Entries taken from a collection
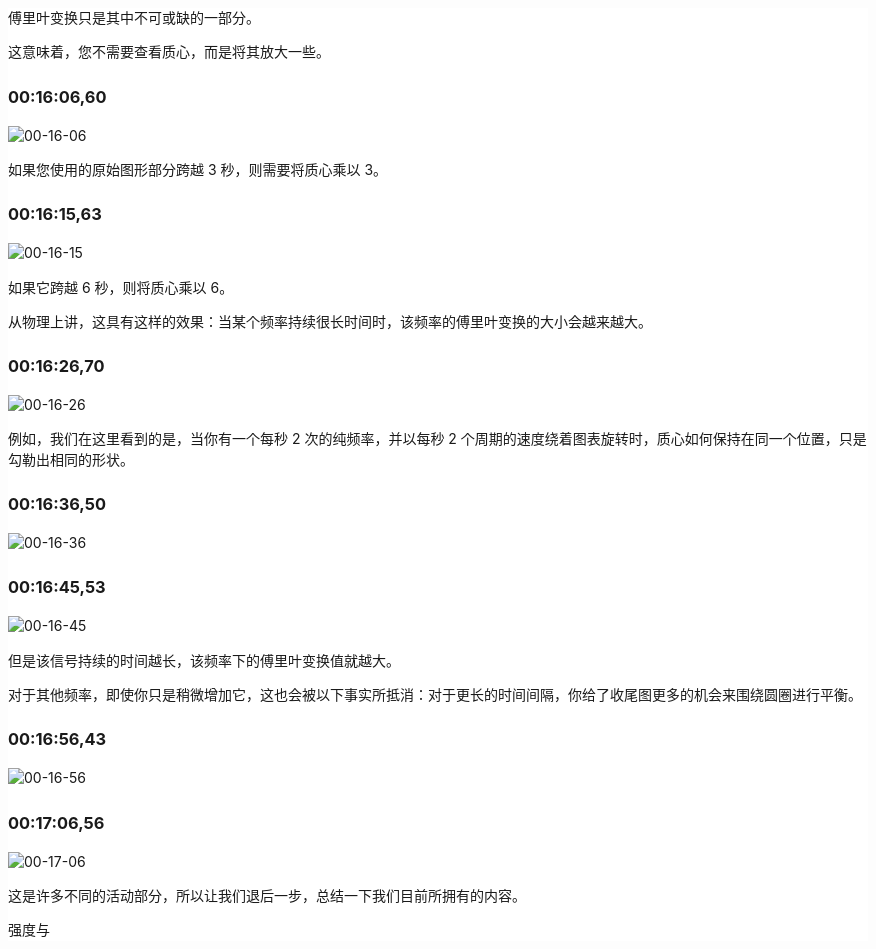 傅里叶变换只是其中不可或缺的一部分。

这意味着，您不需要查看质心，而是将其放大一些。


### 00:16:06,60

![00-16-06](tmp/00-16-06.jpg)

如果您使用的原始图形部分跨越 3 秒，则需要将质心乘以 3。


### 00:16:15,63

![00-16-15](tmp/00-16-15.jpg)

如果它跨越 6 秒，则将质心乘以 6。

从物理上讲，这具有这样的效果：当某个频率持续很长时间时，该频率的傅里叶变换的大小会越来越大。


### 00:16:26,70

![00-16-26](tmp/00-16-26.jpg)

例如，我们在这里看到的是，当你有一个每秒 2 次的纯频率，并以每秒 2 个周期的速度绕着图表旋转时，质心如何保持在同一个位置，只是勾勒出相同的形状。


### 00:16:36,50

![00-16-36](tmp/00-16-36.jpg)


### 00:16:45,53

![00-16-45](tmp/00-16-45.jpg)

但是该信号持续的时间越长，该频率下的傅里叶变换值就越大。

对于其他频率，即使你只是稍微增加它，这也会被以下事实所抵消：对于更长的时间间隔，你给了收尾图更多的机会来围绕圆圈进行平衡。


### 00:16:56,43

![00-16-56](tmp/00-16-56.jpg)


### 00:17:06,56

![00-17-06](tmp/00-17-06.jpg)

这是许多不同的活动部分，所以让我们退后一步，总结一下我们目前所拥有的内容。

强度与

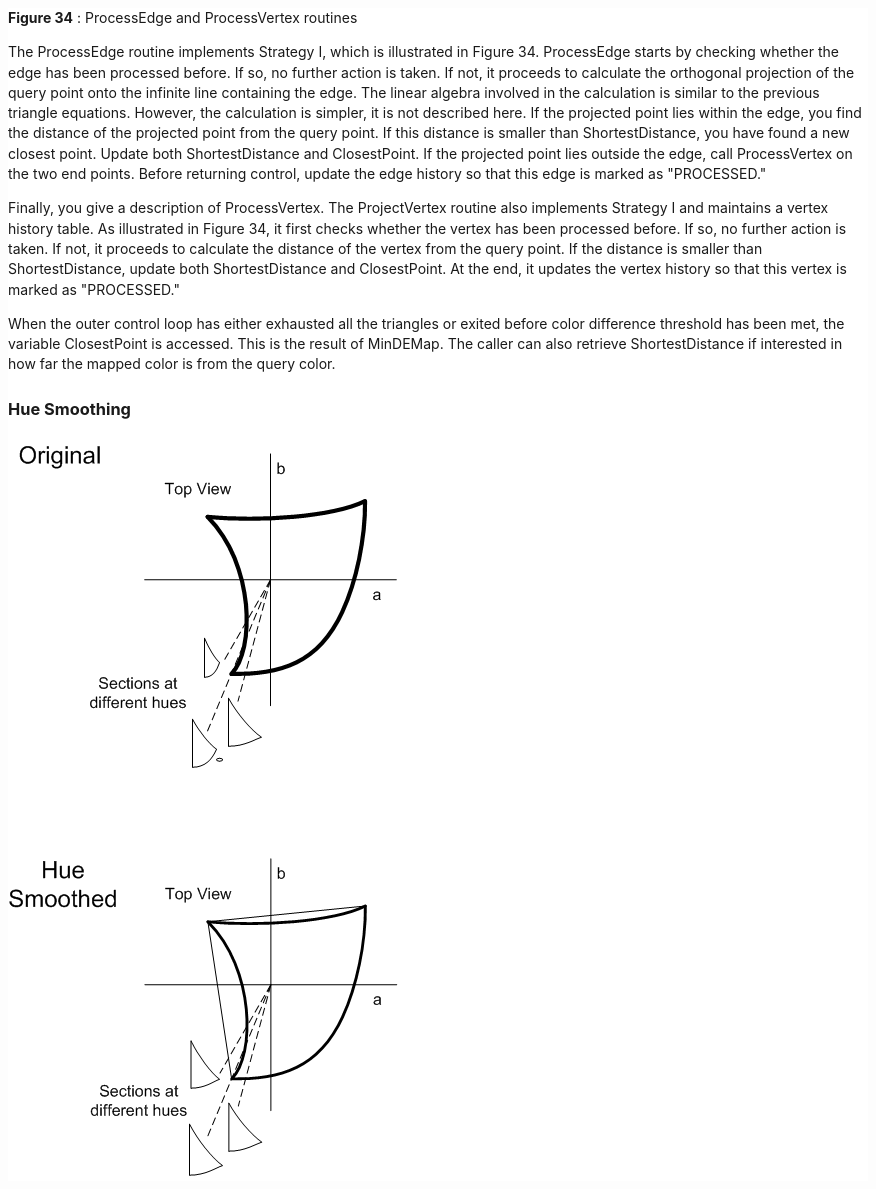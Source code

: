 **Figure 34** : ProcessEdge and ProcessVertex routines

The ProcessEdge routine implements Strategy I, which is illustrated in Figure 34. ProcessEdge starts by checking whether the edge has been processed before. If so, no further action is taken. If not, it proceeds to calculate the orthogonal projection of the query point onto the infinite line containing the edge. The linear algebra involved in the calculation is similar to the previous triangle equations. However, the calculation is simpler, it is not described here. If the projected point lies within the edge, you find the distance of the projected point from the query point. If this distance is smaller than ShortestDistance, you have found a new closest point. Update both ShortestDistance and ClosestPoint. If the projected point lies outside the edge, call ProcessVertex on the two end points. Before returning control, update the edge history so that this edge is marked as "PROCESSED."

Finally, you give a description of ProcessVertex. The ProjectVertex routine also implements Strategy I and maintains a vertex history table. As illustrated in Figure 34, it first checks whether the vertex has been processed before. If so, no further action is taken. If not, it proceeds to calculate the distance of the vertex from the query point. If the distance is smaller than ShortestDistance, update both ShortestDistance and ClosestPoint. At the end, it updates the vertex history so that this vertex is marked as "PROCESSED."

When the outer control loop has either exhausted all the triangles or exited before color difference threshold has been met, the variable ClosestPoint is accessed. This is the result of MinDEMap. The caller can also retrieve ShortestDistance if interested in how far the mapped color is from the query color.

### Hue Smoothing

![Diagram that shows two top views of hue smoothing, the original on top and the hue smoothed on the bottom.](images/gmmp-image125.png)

== WHAT THE TASK ASKS ==
Your answer is all of the records restated word for word, pictures excluded.

== RESPONSE TO THIS EXERCISE ==
 傅里叶变换只是其中不可或缺的一部分。

这意味着，您不需要查看质心，而是将其放大一些。


### 00:16:06,60

![00-16-06](tmp/00-16-06.jpg)

如果您使用的原始图形部分跨越 3 秒，则需要将质心乘以 3。


### 00:16:15,63

![00-16-15](tmp/00-16-15.jpg)

如果它跨越 6 秒，则将质心乘以 6。

从物理上讲，这具有这样的效果：当某个频率持续很长时间时，该频率的傅里叶变换的大小会越来越大。


### 00:16:26,70

![00-16-26](tmp/00-16-26.jpg)

例如，我们在这里看到的是，当你有一个每秒 2 次的纯频率，并以每秒 2 个周期的速度绕着图表旋转时，质心如何保持在同一个位置，只是勾勒出相同的形状。


### 00:16:36,50

![00-16-36](tmp/00-16-36.jpg)


### 00:16:45,53

![00-16-45](tmp/00-16-45.jpg)

但是该信号持续的时间越长，该频率下的傅里叶变换值就越大。

对于其他频率，即使你只是稍微增加它，这也会被以下事实所抵消：对于更长的时间间隔，你给了收尾图更多的机会来围绕圆圈进行平衡。


### 00:16:56,43

![00-16-56](tmp/00-16-56.jpg)


### 00:17:06,56

![00-17-06](tmp/00-17-06.jpg)

这是许多不同的活动部分，所以让我们退后一步，总结一下我们目前所拥有的内容。

强度与

Source code

: **Figure 34** : ProcessEdge and ProcessVertex routines

The ProcessEdge routine implements Strategy I, which is illustrated in Figure 34. ProcessEdge starts by checking whether the edge has been processed before. If so, no further action is taken. If not, it proceeds to calculate the orthogonal projection of the query point onto the infinite line containing the edge. The linear algebra involved in the calculation is similar to the previous triangle equations. However, the calculation is simpler, it is not described here. If the projected point lies within the edge, you find the distance of the projected point from the query point. If this distance is smaller than ShortestDistance, you have found a new closest point. Update both ShortestDistance and ClosestPoint. If the projected point lies outside the edge, call ProcessVertex on the two end points. Before returning control, update the edge history so that this edge is marked as "PROCESSED."

Finally, you give a description of ProcessVertex. The ProjectVertex routine also implements Strategy I and maintains a vertex history table. As illustrated in Figure 34, it first checks whether the vertex has been processed before. If so, no further action is taken. If not, it proceeds to calculate the distance of the vertex from the query point. If the distance is smaller than ShortestDistance, update both ShortestDistance and ClosestPoint. At the end, it updates the vertex history so that this vertex is marked as "PROCESSED."

When the outer control loop has either exhausted all the triangles or exited before color difference threshold has been met, the variable ClosestPoint is accessed. This is the result of MinDEMap. The caller can also retrieve ShortestDistance if interested in how far the mapped color is from the query color.

### Hue Smoothing

![Diagram that shows two top views of hue smoothing, the original on top and the hue smoothed on the bottom.](images/gmmp-image125.png)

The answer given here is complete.